I found Steven Monte’s translation of Ludovico Ariosto’s Orlando Furioso innovative and, actually, groundbreaking. Both scrupulously formal and courageous at the same time, it was also subtle and endlessly funny.

“Rewilding: Katie Holten and The Language of Trees” by Peter Streckfus was by far the best thing I have read and watched in a long while in terms of cross-artform ecopoetics.

In Rannvá Holm Mortensen’s Spring Milk (tr. Matthew Landrum and Rakul í Gerðinum), we encounter a visual artist’s compelling, obsessive verse that manages in apparently simple ways to be relevant on so many surprising levels.

—MARGENTO, Editor-at-Large for Romania and Moldova

Michela Murgia’s short story ”Animated Cardboard” (tr. Taylor Yoonji Kang) was a poignant depiction of female loneliness, and I really liked its sympathetic portrayal of a fandom that is often depicted as “teenage girls screaming” and hence not seriously considered for what it does with regard to stereotypes surrounding gender and race; Murgia’s visibilisation of these dynamics and sensitive attention to them was genuinely refreshing.

I expected that linguistic and regional loyalty would lead to me picking Leeladhar Jagoori’s poetry (tr.

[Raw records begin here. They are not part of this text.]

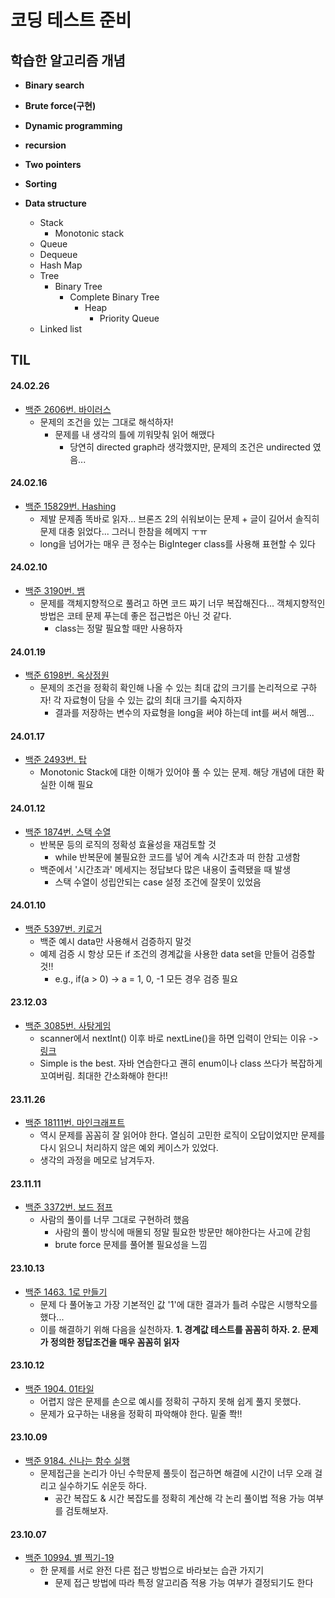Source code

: # 코딩 테스트 준비

## 학습한 알고리즘 개념

* **Binary search**

* **Brute force(구현)**

* **Dynamic programming**

* **recursion**

* **Two pointers**

* **Sorting**

* **Data structure**
  * Stack
    * Monotonic stack
  * Queue
  * Dequeue
  * Hash Map
  * Tree
    * Binary Tree
      * Complete Binary Tree
        * Heap
          * Priority Queue
  * Linked list

## TIL

#### 24.02.26

* [백준 2606번. 바이러스](https://www.acmicpc.net/problem/2606)
  * 문제의 조건을 있는 그대로 해석하자!
    * 문제를 내 생각의 틀에 끼워맞춰 읽어 해맸다
      * 당연히 directed graph라 생각했지만, 문제의 조건은 undirected 였음...

#### 24.02.16

* [백준 15829번. Hashing](https://www.acmicpc.net/problem/15829)
  * 제발 문제좀 똑바로 읽자... 브론즈 2의 쉬워보이는 문제 + 글이 길어서 솔직히 문제 대충 읽었다... 그러니 한참을 헤메지 ㅜㅠ
  * long을 넘어가는 매우 큰 정수는 BigInteger class를 사용해 표현할 수 있다

#### 24.02.10

* [백준 3190번. 뱀](https://www.acmicpc.net/problem/3190)
  * 문제를 객체지향적으로 풀려고 하면 코드 짜기 너무 복잡해진다... 객체지향적인 방법은 코테 문제 푸는데 좋은 접근법은 아닌 것 같다.
    * class는 정말 필요할 때만 사용하자

#### 24.01.19

* [백준 6198번. 옥상정원](https://www.acmicpc.net/problem/6198)
  * 문제의 조건을 정확히 확인해 나올 수 있는 최대 값의 크기를 논리적으로 구하자! 각 자료형이 담을 수 있는 값의 최대 크기를 숙지하자
    * 결과를 저장하는 변수의 자료형을 long을 써야 하는데 int를 써서 해멤...

#### 24.01.17

* [백준 2493번. 탑](https://www.acmicpc.net/problem/2493)
  * Monotonic Stack에 대한 이해가 있어야 풀 수 있는 문제. 해당 개념에 대한 확실한 이해 필요

#### 24.01.12

* [백준 1874번. 스택 수열](https://www.acmicpc.net/problem/1874)
  * 반복문 등의 로직의 정확성 효율성을 재검토할 것
    * while 반복문에 불필요한 코드를 넣어 계속 시간초과 떠 한참 고생함
  * 백준에서 '시간초과' 메세지는 정답보다 많은 내용이 출력됐을 때 발생
    * 스택 수열이 성립안되는 case 설정 조건에 잘못이 있었음

#### 24.01.10

* [백준 5397번. 키로거](https://www.acmicpc.net/problem/5397)
  * 백준 예시 data만 사용해서 검증하지 말것
  * 예제 검증 시 항상 모든 if 조건의 경계값을 사용한 data set을 만들어 검증할 것!!
    * e.g., if(a > 0) -> a = 1, 0, -1 모든 경우 검증 필요

#### 23.12.03

* [백준 3085번. 사탕게임](https://www.acmicpc.net/problem/3085)
  * scanner에서 nextInt() 이후 바로 nextLine()을 하면 입력이 안되는 이유 -> [링크](https://watermelon-sugar.tistory.com/36)
  * Simple is the best. 자바 연습한다고 괜히 enum이나 class 쓰다가 복잡하게 꼬여버림. 최대한 간소화해야 한다!!

#### 23.11.26

* [백준 18111번. 마인크래프트](https://www.acmicpc.net/problem/18111)
  * 역시 문제를 꼼꼼히 잘 읽어야 한다. 열심히 고민한 로직이 오답이었지만 문제를 다시 읽으니 처리하지 않은 예외 케이스가 있었다.
  * 생각의 과정을 메모로 남겨두자.

#### 23.11.11

* [백준 3372번. 보드 점프](https://www.acmicpc.net/problem/3372)
  * 사람의 풀이를 너무 그대로 구현하려 했음
    * 사람의 풀이 방식에 매몰되 정말 필요한 방문만 해야한다는 사고에 갇힘
    * brute force 문제를 풀어볼 필요성을 느낌

#### 23.10.13

* [백준 1463. 1로 만들기](https://www.acmicpc.net/problem/1463)
  * 문제 다 풀어놓고 가장 기본적인 값 '1'에 대한 결과가 틀려 수많은 시행착오를 했다...
  * 이를 해결하기 위해 다음을 실천하자.
    **1. 경계값 테스트를 꼼꼼히 하자. 2. 문제가 정의한 정답조건을 매우 꼼꼼히 읽자**

#### 23.10.12

* [백준 1904. 01타일](https://www.acmicpc.net/problem/1904)
  * 어렵지 않은 문제를 손으로 예시를 정확히 구하지 못해 쉽게 풀지 못했다.
  * 문제가 요구하는 내용을 정확히 파악해야 한다. 밑줄 쫙!!

#### 23.10.09

* [백준 9184. 신나는 함수 실행](https://www.acmicpc.net/problem/9184)
  * 문제접근을 논리가 아닌 수학문제 풀듯이 접근하면 해결에 시간이 너무 오래 걸리고 실수하기도 쉬운듯 하다.
    * 공간 복잡도 & 시간 복잡도를 정확히 계산해 각 논리 풀이법 적용 가능 여부를 검토해보자.

#### 23.10.07

* [백준 10994. 별 찍기-19](https://www.acmicpc.net/problem/10994)
  * 한 문제를 서로 완전 다른 접근 방법으로 바라보는 습관 가지기
    * 문제 접근 방법에 따라 특정 알고리즘 적용 가능 여부가 결정되기도 한다
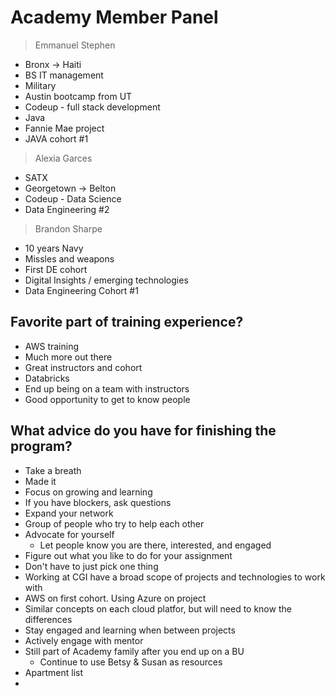 # Academy Member Panel

> Emmanuel Stephen

- Bronx -> Haiti
- BS IT management
- Military
- Austin bootcamp from UT
- Codeup - full stack development
- Java
- Fannie Mae project
- JAVA cohort #1

> Alexia Garces

- SATX
- Georgetown -> Belton
- Codeup - Data Science
- Data Engineering #2

> Brandon Sharpe

- 10 years Navy
- Missles and weapons
- First DE cohort
- Digital Insights / emerging technologies
- Data Engineering Cohort #1

## Favorite part of training experience?

- AWS training
- Much more out there
- Great instructors and cohort
- Databricks
- End up being on a team with instructors
- Good opportunity to get to know people

## What advice do you have for finishing the program?

- Take a breath
- Made it
- Focus on growing and learning
- If you have blockers, ask questions
- Expand your network
- Group of people who try to help each other
- Advocate for yourself
  - Let people know you are there, interested, and engaged
- Figure out what you like to do for your assignment
- Don't have to just pick one thing
- Working at CGI have a broad scope of projects and technologies to work with
- AWS on first cohort. Using Azure on project
- Similar concepts on each cloud platfor, but will need to know the differences
- Stay engaged and learning when between projects
- Actively engage with mentor
- Still part of Academy family after you end up on a BU
  - Continue to use Betsy & Susan as resources
- Apartment list
- 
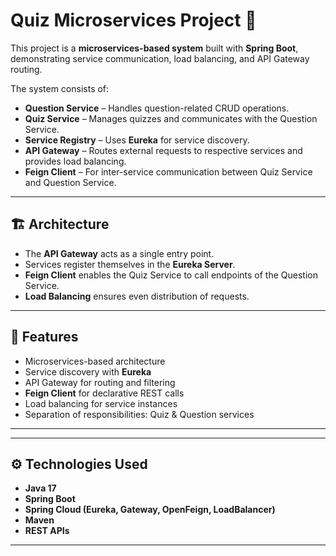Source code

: # Quiz Microservices Project 🎯

This project is a **microservices-based system** built with **Spring Boot**, demonstrating service communication, load balancing, and API Gateway routing.  

The system consists of:
- **Question Service** – Handles question-related CRUD operations.
- **Quiz Service** – Manages quizzes and communicates with the Question Service.
- **Service Registry** – Uses **Eureka** for service discovery.
- **API Gateway** – Routes external requests to respective services and provides load balancing.
- **Feign Client** – For inter-service communication between Quiz Service and Question Service.

---

## 🏗️ Architecture

- The **API Gateway** acts as a single entry point.
- Services register themselves in the **Eureka Server**.
- **Feign Client** enables the Quiz Service to call endpoints of the Question Service.
- **Load Balancing** ensures even distribution of requests.

---

## 🚀 Features

- Microservices-based architecture  
- Service discovery with **Eureka**  
- API Gateway for routing and filtering  
- **Feign Client** for declarative REST calls  
- Load balancing for service instances  
- Separation of responsibilities: Quiz & Question services  

---

---

## ⚙️ Technologies Used

- **Java 17**  
- **Spring Boot**  
- **Spring Cloud (Eureka, Gateway, OpenFeign, LoadBalancer)**  
- **Maven**  
- **REST APIs**  

---



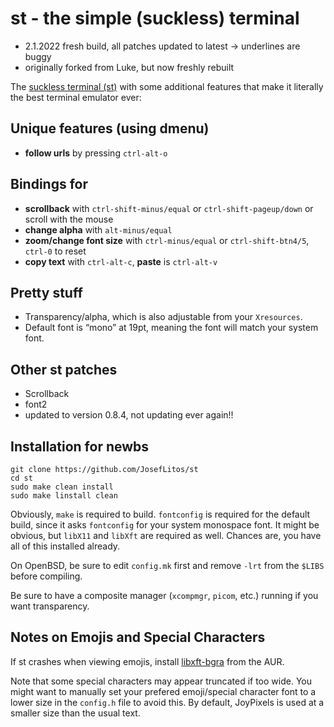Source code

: # st - the simple (suckless) terminal

- 2.1.2022 fresh build, all patches updated to latest → underlines are buggy
- originally forked from Luke, but now freshly rebuilt

The [suckless terminal (st)](https://st.suckless.org/) with some additional features that make it
literally the best terminal emulator ever:

## Unique features (using dmenu)

-   **follow urls** by pressing `ctrl-alt-o`

## Bindings for

-   **scrollback** with `ctrl-shift-minus/equal` or `ctrl-shift-pageup/down` or scroll with the
    mouse
-   **change alpha** with `alt-minus/equal`
-   **zoom/change font size** with `ctrl-minus/equal` or `ctrl-shift-btn4/5`, `ctrl-0` to reset
-   **copy text** with `ctrl-alt-c`, **paste** is `ctrl-alt-v`

## Pretty stuff

-   Transparency/alpha, which is also adjustable from your `Xresources`.
-   Default font is “mono” at 19pt, meaning the font will match your system font.

## Other st patches

-   Scrollback
-   font2
-   updated to version 0.8.4, not updating ever again!!

## Installation for newbs

    git clone https://github.com/JosefLitos/st
    cd st
    sudo make clean install
    sudo make linstall clean

Obviously, `make` is required to build. `fontconfig` is required for the default build, since it
asks `fontconfig` for your system monospace font. It might be obvious, but `libX11` and `libXft` are
required as well. Chances are, you have all of this installed already.

On OpenBSD, be sure to edit `config.mk` first and remove `-lrt` from the `$LIBS` before compiling.

Be sure to have a composite manager (`xcompmgr`, `picom`, etc.) running if you want transparency.

## Notes on Emojis and Special Characters

If st crashes when viewing emojis, install
[libxft-bgra](https://aur.archlinux.org/packages/libxft-bgra/) from the AUR.

Note that some special characters may appear truncated if too wide. You might want to manually set
your prefered emoji/special character font to a lower size in the `config.h` file to avoid this. By
default, JoyPixels is used at a smaller size than the usual text.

Matt Reeck) as one of my top five, but I also loved his strong ecopoetic voice and themes of subtle resistance and anti-establishment politics. I find myself drawn to Hindi and vernacular literature from the 1970s and the Emergency as a way of understanding the democratic backsliding of modern-day India.

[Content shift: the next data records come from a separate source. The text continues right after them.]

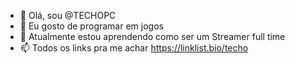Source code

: - 👋 Olá, sou @TECHOPC
- 👀 Eu gosto de programar em jogos
- 🌱 Atualmente estou aprendendo como ser um Streamer full time
- 📫 Todos os links pra me achar https://linklist.bio/techo

<!---
TECHOPC/TECHOPC is a ✨ special ✨ repository because its `README.md` (this file) appears on your GitHub profile.
You can click the Preview link to take a look at your changes.
--->
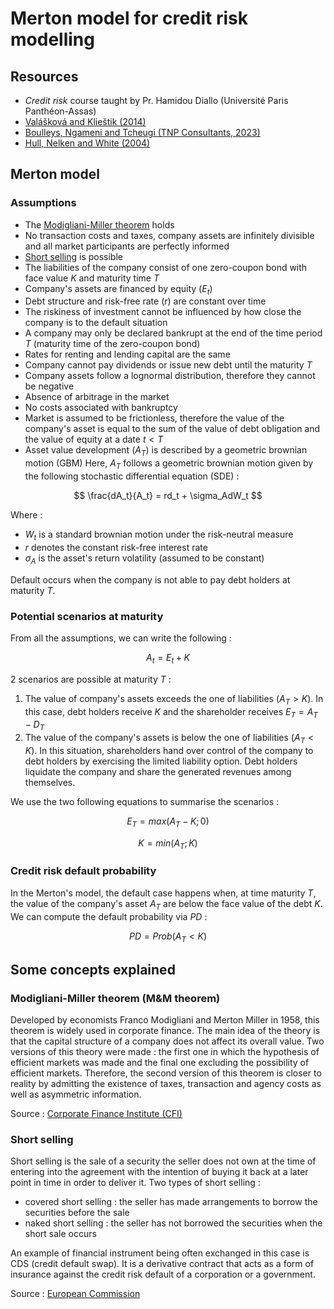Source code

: # Merton model for credit risk modelling

## Resources
- _Credit risk_ course taught by Pr. Hamidou Diallo (Université Paris Panthéon-Assas)
- [Valášková and Klieštik (2014)](https://d1wqtxts1xzle7.cloudfront.net/66847837/Assessing_Credit_Risk_by_Merton_Model20210503-19049-mvqdbk.pdf?1738413134=&response-content-disposition=inline%3B+filename%3DAssessing_Credit_Risk_by_Merton_Model.pdf&Expires=1746128251&Signature=LuQSzqca-sxtI0q1E1geElLG-nn0zPOhM9KBdaNua8Sg-TEFPkIJXAkc9A~62D-c3XPX2VQfRcSVc37vrZgGJZCC-X-uujEGnM9V6BzoUlr3GVaeitI8k6U7M8dpE4YF8WSD7AaWt0kjnh3cyetf8JQsGjDZ~YSYYIkZ2qT5Te-1j46r8zlTqcv2kVOZwXGHJovlM6akcOM7Ah820BG3BKbDTPUTjWJpORUNiZXcIT4HdfsOCq6iPCAdwHCWbwXGrmTvGqmZDugWVS4gbDIw~xvkyWLH1SgRkb8tKOUU05MpZpgAXLcTQ6s0-PKPZ0cTwFpQy~BY-S3iCS6szcQlZw__&Key-Pair-Id=APKAJLOHF5GGSLRBV4ZA)
- [Boulleys, Ngameni and Tcheugi (TNP Consultants, 2023)](https://www.tnpconsultants.com/wp-content/uploads/2023/06/Merton-Model-in-Credit-Risk-Modelling-version-2023.pdf)
- [Hull, Nelken and White (2004)](https://www.researchgate.net/profile/John-Hull-6/publication/228294160_Merton's_Model_Credit_Risk_and_Volatility_Skews/links/00b7d5335d8db065b1000000/Mertons-Model-Credit-Risk-and-Volatility-Skews.pdf?origin=journalDetail&_tp=eyJwYWdlIjoiam91cm5hbERldGFpbCJ9)

## Merton model

### Assumptions
- The [Modigliani-Miller theorem](#modigliani-miller-theorem-mm-theorem) holds
- No transaction costs and taxes, company assets are infinitely divisible and all market participants are perfectly informed
- [Short selling](#short-selling) is possible
- The liabilities of the company consist of one zero-coupon bond with face value $K$ and maturity time $T$
- Company's assets are financed by equity ($E_t$)
- Debt structure and risk-free rate ($r$) are constant over time
- The riskiness of investment cannot be influenced by how close the company is to the default situation
- A company may only be declared bankrupt at the end of the time period $T$ (maturity time of the zero-coupon bond)
- Rates for renting and lending capital are the same
- Company cannot pay dividends or issue new debt until the maturity $T$
- Company assets follow a lognormal distribution, therefore they cannot be negative
- Absence of arbitrage in the market
- No costs associated with bankruptcy
- Market is assumed to be frictionless, therefore the value of the company's asset is equal to the sum of the value of debt obligation and the value of equity at a date $t < T$
- Asset value development ($A_T$) is described by a geometric brownian motion (GBM)
Here, $A_T$ follows a geometric brownian motion given by the following stochastic differential equation (SDE) :

$$ 
\frac{dA_t}{A_t} = rd_t + \sigma_AdW_t
$$

Where :
- $W_t$ is a standard brownian motion under the risk-neutral measure
- $r$ denotes the constant risk-free interest rate
- $\sigma_A$ is the asset's return volatility (assumed to be constant)

Default occurs when the company is not able to pay debt holders at maturity $T$.

### Potential scenarios at maturity
From all the assumptions, we can write the following : 

$$
A_t = E_t + K
$$

2 scenarios are possible at maturity $T$ : 
1. The value of company's assets exceeds the one of liabilities ($A_T > K$). In this case, debt holders receive $K$ and the shareholder receives $E_T = A_T - D_T$
2. The value of the company's assets is below the one of liabilities ($A_T < K$). In this situation, shareholders hand over control of the company to debt holders by exercising the limited liability option. Debt holders liquidate the company and share the generated revenues among themselves. 

We use the two following equations to summarise the scenarios : 

$$
E_T = max(A_T - K ;0)
$$

$$
K = min(A_T; K)
$$

### Credit risk default probability
In the Merton's model, the default case happens when, at time maturity $T$, the value of the company's asset $A_T$ are below the face value of the debt $K$. We can compute the default probability via $PD$ : 

$$ 
PD = Prob(A_T < K)
$$

## Some concepts explained

### Modigliani-Miller theorem (M&M theorem)
Developed by economists Franco Modigliani and Merton Miller in 1958, this theorem is widely used in corporate finance. The main idea of the theory is that the capital structure of a company does not affect its overall value. Two versions of this theory were made : the first one in which the hypothesis of efficient markets was made and the final one excluding the possibility of efficient markets. Therefore, the second version of this theorem is closer to reality by admitting the existence of taxes, transaction and agency costs as well as asymmetric information.  

Source : [Corporate Finance Institute (CFI)](https://corporatefinanceinstitute.com/resources/valuation/mm-theorem/)

### Short selling
Short selling is the sale of a security the seller does not own at the time of entering into the agreement with the intention of buying it back at a later point in time in order to deliver it. 
Two types of short selling : 
- covered short selling : the seller has made arrangements to borrow the securities before the sale
- naked short selling : the seller has not borrowed the securities when the short sale occurs

An example of financial instrument being often exchanged in this case is CDS (credit default swap). It is a derivative contract that acts as a form of insurance against the credit risk default of a corporation or a government. 

Source : [European Commission](https://finance.ec.europa.eu/capital-markets-union-and-financial-markets/financial-markets/securities-markets/short-selling_en#:~:text=on%20short%20selling-,Definition,in%20order%20to%20deliver%20it.)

Katie Holten’s work, though it shares similar sensibilities, is far more praxis-oriented than ecopoetics alone, and I also loved the attention that the interview paid to the materiality and concreteness of the book—almost disconcerting when read on a screen in a digital-only publication like Asymptote.

Josep M. Miró Coromina’s drama (tr. Sharon G. Feldman) was the first piece I copy edited for the issue, and I was particularly struck by the form of the piece, and how much of a story could be told by simply remaining in a character’s head. At times, it almost reminded me of Virginia Woolf’s The Waves.

Finally, I’m always interested in learning about literary resistances, which is why I found the interview with Diamela Eltit especially fascinating.

—Matilde Ribeiro, Copy Editor

Last year I read Erich Maria Remarque’s All Quiet on the Western Front (in Brian Murdoch’s 1993 translation) for the first time. I think it’s a masterpiece, not just as a piece of writing but for the way the futility and horror of war come through Remarque’s focus on the ordinary concerns of his characters, which are fundamentally unchanged by being in such dramatic circumstances. Alfred Döblin’s “The Slaughter! Oh, the Slaughter!” (tr. Joachim Redner) reads as a precursor to Remarque’s novel. In its revenge theme, Döblin’s short story also connects to David Diop’s powerful but horrifying novel At Night All Blood is Black.

It’s interesting to read that Elena Ferrante admires Michela Murgia, because the character in Murgia’s short story is reminiscent of Ferrante characters: a woman unsatisfied by her given life who, rather than complaining or raging against her circumstances, expresses her defiance by building an internal escape in her quirky passion for a K-pop idol.

Mushtaq Ahmed Yousufi’s Hill Station (tr. Matt Reeck) appealed to me partly because, having spent several weeks in India in recent years on two trips and failed (through bad organisation) to spend some time in a hill station myself, I was curious to read about hill stations. I was also drawn to Yousufi’s gentle, hyperbolic, and slightly old-fashioned humour, which revels in human foibles and weaknesses.

—Janet Phillips, Assistant Managing Editor

After reading the tender, humorous, and devastating novel Grey Bees, I was excited to read Sarah Gear’s in-depth interview with Andrey Kurkov. He discusses his own work and recommends other writers from or writing about Ukraine, reminding us: “We should not forget that this war is over 300 years old and to understand it better we need to read more.”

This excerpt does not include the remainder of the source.